In negotiation and mediation you and your former spouse remain the decision makers.  In arbitration and court, a third party will make the decision for you.  It’s important to remember that those decision makers will have limited information on which to make the decision, and that they are bound by applicable laws and precedents. Studies show that when parties reach their own agreement, they are more likely to follow through with them.

  • Was there any family violence in the relationship with your former spouse?

Before a mediation or collaborative law can take place, there must be a screening for family violence and power dynamics. While a history of family violence does not prohibit mediation or collaborative law from being used, there are some circumstances where those processes would not be appropriate.

  • Do you have any specific privacy concerns?

Once of the benefits for mediation, arbitration and collaborative law is that the processes are private. In court, usually anyone can attend and observe the proceedings. Oftentimes business owners or families that are well known to their communities choose a private process so that their competitors or the general public will not have access to their private information.

  • Is there a tight timeline for resolving certain issues?

Each process can vary in how long they take, however in almost every circumstance court will take the longest. Sometimes mediation can be quicker than lawyer assisted negotiation or the kitchen table approach, as it gives an opportunity for everyone to be in the room and get down to business. Sometimes if negotiations are progressing slowly a court application can speed things up. A good thing to keep in mind is that relationships take years to build, and they can’t be restructured in a few weeks.

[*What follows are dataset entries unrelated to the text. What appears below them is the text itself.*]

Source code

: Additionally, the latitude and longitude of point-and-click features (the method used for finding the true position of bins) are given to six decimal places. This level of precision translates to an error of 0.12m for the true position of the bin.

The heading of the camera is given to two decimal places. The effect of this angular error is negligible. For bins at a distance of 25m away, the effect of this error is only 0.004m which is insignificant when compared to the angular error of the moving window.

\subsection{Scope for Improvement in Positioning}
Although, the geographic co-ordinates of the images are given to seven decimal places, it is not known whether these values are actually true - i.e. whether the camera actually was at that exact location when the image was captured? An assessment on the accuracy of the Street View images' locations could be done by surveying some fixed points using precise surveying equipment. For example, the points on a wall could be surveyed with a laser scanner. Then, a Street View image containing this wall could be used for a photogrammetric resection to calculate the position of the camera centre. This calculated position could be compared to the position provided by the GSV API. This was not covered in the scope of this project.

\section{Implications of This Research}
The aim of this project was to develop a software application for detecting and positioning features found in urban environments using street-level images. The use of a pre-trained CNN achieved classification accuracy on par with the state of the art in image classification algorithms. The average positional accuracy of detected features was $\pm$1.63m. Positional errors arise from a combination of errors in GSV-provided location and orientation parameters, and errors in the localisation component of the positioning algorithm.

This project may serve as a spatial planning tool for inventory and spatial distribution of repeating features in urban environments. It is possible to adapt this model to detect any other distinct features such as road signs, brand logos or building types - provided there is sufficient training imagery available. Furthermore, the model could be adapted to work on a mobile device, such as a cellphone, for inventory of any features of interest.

  • Do you have an accurate understanding of the family finances?

If you are attempting to resolve things out of court but your spouse won’t provide you with proper disclosure, you may need to bring a court application. The law requires that both parties provide full financial disclosure no matter which process you choose; however, consequences for non-compliance can only be pursued through court. It’s important to have all the relevant information before you enter into an agreement that involves property division and support.

  • Do you need to protect property?

If there is real estate in your spouse’s sole name, you will probably want to apply to court for a certificate of pending litigation. This warns that a litigation is ongoing as to ownership and deters any potential purchasers or lenders. Similarly, if you are concerned that your spouse is going to sell off assets, you may need to apply to court for an asset restraining order.

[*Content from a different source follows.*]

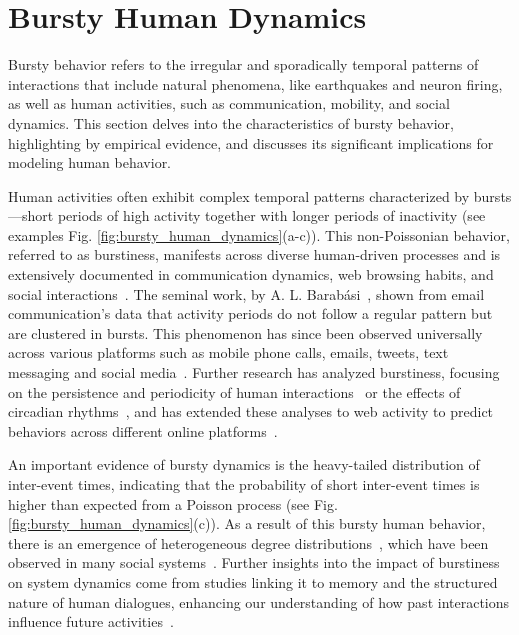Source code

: \section{\label{sec: Bursty Human Dynamics} Bursty Human Dynamics}

Bursty behavior refers to the irregular and sporadically temporal patterns of interactions that include natural phenomena, like earthquakes and neuron firing, as well as human activities, such as communication, mobility, and social dynamics. This section delves into the characteristics of bursty behavior, highlighting by empirical evidence, and discusses its significant implications for modeling human behavior.

Human activities often exhibit complex temporal patterns characterized by bursts---short periods of high activity together with longer periods of inactivity (see examples Fig. \ref{fig:bursty_human_dynamics}(a-c)). This non-Poissonian behavior, referred to as burstiness, manifests across diverse human-driven processes and is extensively documented in communication dynamics, web browsing habits, and social interactions~\cite{Barabasi2005Bursts, Vazquez2006Bursts}. The seminal work, by A. L. Barabási~\cite{Barabasi2005Bursts}, shown from email communication's data that activity periods do not follow a regular pattern but are clustered in bursts. This phenomenon has since been observed universally across various platforms such as mobile phone calls, emails, tweets, text messaging and social media~\cite{karsai-2011, Miritello2013Capacity,artime-2017,rybski-2012,zignani-2016,kumar-2020,iribarren-2009}. Further research has analyzed burstiness, focusing on the persistence and periodicity of human interactions~\cite{Clauset2007Proximity} or the effects of circadian rhythms~\cite{Jo2012Circadian}, and has extended these analyses to web activity to predict behaviors across different online platforms~\cite{Radicchi2009WebActivity}.

An important evidence of bursty dynamics is the heavy-tailed distribution of inter-event times, indicating that the probability of short inter-event times is higher than expected from a Poisson process (see Fig. \ref{fig:bursty_human_dynamics}(c)). As a result of this bursty human behavior, there is an emergence of heterogeneous degree distributions~\cite{Muchnik2013PowerLaw}, which have been observed in many social systems~\cite{barabasi2009scale}. Further insights into the impact of burstiness on system dynamics come from studies linking it to memory and the structured nature of human dialogues, enhancing our understanding of how past interactions influence future activities~\cite{karsai2012universal, Goh2008Burstiness, Eckmann2004Entropy}.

  • What kind of relationship with your former spouse do you want to have in the future?

A good thing to keep in mind when going through a separation is what you want future graduations, weddings, and other celebrations to look like for you and your former spouse.  A lengthy, no holds barred court battle with your ex does not lend itself to a comfortable wedding day for your child (or yourself) down the road. The litigation process encourages cross examinations that highlight your worst days, bring up your darkest secrets and are often designed to portray you to be a bad spouse, parent and person generally. It is very difficult for people to bounce back after going through such an emotionally draining and often degrading process. While former spouses may not leave mediation, collaborative law or negotiations as best friends, they typically leave things on a more positive note than if they went to court.

In our opinion, it is best to sit down with a lawyer to discuss the various process options available and have them help you decide which one is the best fit for your situation.